For Parkinson’s Disease, Strike Up the Band

Joel Popkin, MD, MACP

Parkinson’s Disease (PD) is a truly multisystem disorder, involving to a varying degree the central and autonomic nervous systems, the immune system, and gastrointestinal tract. In addition, a number of serious non-motor symptoms are often present, including dementia, psychosis, depression, anxiety, and sleep disturbances, among others. A complex multidisciplinary approach is often required (1).

Exercise is a protective factor for PD (1), and intensification of exercise is an integral part of music therapy (MT) – the topic of this article –although music therapy covers a lot more territory than simply exercise. Music therapy has been defined “as the use of sounds and music within an evolving patient-therapist relationship to support and develop physical, mental, and social spiritual well-being.” (2)

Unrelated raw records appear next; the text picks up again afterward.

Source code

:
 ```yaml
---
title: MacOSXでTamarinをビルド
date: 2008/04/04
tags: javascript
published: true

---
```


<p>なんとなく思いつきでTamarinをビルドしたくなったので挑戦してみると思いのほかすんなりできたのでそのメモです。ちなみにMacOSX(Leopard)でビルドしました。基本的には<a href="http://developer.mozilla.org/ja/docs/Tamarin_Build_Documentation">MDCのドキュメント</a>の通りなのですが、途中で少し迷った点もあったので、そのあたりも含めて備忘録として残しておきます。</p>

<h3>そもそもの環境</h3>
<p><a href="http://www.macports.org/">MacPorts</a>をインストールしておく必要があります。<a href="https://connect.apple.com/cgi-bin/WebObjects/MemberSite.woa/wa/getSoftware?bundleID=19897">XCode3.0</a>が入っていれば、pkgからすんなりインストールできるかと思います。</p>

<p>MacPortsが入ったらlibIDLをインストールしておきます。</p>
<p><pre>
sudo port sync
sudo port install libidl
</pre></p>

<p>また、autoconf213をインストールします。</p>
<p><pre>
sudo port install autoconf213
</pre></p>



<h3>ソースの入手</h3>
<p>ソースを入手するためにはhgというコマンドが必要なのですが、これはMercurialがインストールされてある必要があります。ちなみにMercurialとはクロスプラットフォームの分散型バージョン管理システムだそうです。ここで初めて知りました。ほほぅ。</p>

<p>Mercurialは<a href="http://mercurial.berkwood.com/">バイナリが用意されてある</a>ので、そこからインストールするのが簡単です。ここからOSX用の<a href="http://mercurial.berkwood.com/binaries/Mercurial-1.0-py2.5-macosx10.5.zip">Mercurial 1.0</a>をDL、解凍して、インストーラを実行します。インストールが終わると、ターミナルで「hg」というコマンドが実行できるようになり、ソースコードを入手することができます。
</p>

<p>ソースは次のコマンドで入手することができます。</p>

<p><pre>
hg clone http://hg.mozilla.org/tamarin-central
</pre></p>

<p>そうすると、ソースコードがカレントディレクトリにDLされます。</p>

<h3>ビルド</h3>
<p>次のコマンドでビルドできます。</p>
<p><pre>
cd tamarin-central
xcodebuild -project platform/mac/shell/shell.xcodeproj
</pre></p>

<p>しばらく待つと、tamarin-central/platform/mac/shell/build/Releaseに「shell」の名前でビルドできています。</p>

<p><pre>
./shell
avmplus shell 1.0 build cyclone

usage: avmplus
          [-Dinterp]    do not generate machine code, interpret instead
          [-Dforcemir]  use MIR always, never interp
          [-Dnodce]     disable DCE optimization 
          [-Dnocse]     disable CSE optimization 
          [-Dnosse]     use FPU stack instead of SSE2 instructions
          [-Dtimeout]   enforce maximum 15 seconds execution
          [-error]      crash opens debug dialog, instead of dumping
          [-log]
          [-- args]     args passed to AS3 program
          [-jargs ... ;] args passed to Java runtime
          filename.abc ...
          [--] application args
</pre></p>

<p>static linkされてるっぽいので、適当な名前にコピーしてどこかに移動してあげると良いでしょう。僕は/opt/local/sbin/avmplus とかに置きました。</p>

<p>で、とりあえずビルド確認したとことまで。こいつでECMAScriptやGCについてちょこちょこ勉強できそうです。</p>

In light of the multifaceted nature of PD, MT programs vary considerably in design and purpose, with emphasis on diverse approaches such as listening, rhythm, rhythmic auditory stimulation (RAS), singing, and other interventions. Importantly, MT plays a powerful and well-documented non-pharmaceutical role in the management of PD. (2)

Exercise therapy alone has been increasingly applied in PD rehabilitation, and it is reported to significantly improve non-motor symptoms such as anxiety, fatigue, and depression, as well as quality of life. Since external cues during exercise further improve gait and motor function in PD, (3) you know where I’m going with this: Music perfectly fulfills the role for external cueing. Its effects are related to timing of auditory stimuli and an activation of pleasure induced by activation of the limbic system and consequent dopamine release (4). This may in part be due to remodeling of fronto-centroparietal/temporal connectivity, which could counter the loss of automatic and rhythmic movements in PD. Cueing that is specifically tailored to individual patients further amplifies the therapy (3).

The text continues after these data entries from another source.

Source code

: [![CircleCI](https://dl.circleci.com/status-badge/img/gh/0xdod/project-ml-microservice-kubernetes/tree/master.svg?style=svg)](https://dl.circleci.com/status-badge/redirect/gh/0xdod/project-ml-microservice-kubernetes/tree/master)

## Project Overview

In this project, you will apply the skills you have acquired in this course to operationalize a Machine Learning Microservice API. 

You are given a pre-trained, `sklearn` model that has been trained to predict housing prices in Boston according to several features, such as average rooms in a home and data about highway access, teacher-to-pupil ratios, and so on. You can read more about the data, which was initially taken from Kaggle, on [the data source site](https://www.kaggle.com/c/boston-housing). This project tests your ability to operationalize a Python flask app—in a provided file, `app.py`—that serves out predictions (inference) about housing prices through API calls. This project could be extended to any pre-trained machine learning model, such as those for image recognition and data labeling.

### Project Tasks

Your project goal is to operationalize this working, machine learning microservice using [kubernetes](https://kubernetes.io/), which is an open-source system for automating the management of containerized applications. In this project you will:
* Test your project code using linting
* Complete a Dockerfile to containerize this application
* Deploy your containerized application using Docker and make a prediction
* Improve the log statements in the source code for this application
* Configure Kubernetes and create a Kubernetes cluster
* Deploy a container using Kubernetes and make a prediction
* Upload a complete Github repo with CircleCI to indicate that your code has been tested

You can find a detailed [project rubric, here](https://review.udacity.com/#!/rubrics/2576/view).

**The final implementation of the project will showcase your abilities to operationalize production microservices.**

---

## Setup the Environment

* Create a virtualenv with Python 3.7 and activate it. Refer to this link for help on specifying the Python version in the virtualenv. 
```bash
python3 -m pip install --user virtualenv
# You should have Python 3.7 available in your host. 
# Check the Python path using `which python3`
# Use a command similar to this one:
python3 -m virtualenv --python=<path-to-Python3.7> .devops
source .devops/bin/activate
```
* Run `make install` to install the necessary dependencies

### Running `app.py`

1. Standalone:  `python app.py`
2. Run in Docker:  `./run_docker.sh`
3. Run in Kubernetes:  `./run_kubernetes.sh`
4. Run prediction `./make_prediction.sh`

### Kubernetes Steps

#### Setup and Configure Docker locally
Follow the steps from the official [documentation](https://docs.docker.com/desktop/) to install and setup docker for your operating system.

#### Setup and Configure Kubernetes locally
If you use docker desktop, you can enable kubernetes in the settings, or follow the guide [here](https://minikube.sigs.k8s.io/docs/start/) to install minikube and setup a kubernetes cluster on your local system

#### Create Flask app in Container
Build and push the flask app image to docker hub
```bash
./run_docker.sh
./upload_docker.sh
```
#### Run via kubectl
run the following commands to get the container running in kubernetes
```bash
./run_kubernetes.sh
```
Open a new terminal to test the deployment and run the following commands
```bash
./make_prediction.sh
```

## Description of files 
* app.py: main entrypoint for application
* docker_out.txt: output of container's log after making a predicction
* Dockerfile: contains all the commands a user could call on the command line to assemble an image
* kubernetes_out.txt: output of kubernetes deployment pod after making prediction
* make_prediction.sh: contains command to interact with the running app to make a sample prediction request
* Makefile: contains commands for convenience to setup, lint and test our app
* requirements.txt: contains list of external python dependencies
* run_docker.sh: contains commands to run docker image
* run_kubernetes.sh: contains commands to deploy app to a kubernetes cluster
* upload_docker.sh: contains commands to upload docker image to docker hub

Because well-designed MT has generally positive effects on the emotion and reward systems, therapy is almost universally enjoyed by the patient. It therefore encourages patients to actively take part in their treatment of PD. Improved balance and mobility are documented for at least the first and second years of music-cued dance training, pointing to long-term beneficial effects (4). Therapy that is so acceptable is particularly important for long-term compliance, since the effects are not maintained if therapy ends, and losses in cognition and muscle strength occur as well (5).

But it is only recently that we have had robust meta-analytic data to confirm the actual effect of MT on a patient’s motor function, balance, gait, mental health, and quality of life. The story is positive for walking velocity, improvement of freezing, and improved mental health, leading to an overall improvement of quality of life (4).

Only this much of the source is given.